Help understanding pm.categorical

Hello all!

I’m trying to model windspeed as a Markov process - where the state of the windspeed can be one of 20 states, each of which has a average windspeed and std dev.
This is then fed into a normal distribution to generate a sample windspeed.
At each point in time, the state has a probability of changing into a new state given by the transition probability.

What I don’t understand is that in the trace, I end up with 20 traces for windspeed, looks like one per starting windspeed (trace[“wind_speeds”].T).
How do I set the initial state, and only run a trace using that initial state?

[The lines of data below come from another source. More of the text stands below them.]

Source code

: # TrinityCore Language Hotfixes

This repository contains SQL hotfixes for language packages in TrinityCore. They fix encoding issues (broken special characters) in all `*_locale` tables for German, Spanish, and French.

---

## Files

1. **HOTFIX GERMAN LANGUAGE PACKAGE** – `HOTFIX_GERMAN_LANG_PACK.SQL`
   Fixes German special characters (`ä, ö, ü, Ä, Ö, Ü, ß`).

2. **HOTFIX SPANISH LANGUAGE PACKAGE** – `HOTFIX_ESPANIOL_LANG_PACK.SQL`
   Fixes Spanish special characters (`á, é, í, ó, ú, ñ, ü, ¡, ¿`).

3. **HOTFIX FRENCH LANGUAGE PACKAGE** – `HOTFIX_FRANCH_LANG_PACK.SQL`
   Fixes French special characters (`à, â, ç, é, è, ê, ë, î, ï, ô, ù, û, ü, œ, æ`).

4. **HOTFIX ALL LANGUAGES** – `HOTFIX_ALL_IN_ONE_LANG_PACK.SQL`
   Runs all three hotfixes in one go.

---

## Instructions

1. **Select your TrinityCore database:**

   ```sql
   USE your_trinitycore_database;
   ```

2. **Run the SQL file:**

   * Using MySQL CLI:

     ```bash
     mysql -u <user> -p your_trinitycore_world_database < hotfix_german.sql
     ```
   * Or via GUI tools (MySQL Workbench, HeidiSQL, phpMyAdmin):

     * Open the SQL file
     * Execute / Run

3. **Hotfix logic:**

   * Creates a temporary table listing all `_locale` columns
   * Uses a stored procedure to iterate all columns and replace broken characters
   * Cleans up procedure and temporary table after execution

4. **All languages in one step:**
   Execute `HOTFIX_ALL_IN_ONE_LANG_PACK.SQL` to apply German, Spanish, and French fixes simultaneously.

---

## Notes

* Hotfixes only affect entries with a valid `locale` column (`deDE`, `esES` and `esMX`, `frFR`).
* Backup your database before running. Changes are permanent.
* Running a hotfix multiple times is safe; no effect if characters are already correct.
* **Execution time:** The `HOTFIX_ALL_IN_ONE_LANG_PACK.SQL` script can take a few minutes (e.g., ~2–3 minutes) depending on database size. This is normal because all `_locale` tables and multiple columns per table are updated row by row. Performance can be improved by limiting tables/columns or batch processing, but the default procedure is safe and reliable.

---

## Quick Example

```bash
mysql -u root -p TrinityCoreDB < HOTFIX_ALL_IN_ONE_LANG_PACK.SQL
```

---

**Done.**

Thanks for being patient if this is a simple question!

import numpy as np
import pymc3 as pm
from scipy import stats

# Set the random seed for reproducibility
np.random.seed(42)

# Generate transition probabilities using a Normal distribution
def gen_prob(index):
    x = [stats.norm.pdf(i - index) for i in range(20)]
    x /= sum(x)
    return x

# Set the transition probabilities for the Markov chain
transition_probabilities = [gen_prob(i) for i in range(20)]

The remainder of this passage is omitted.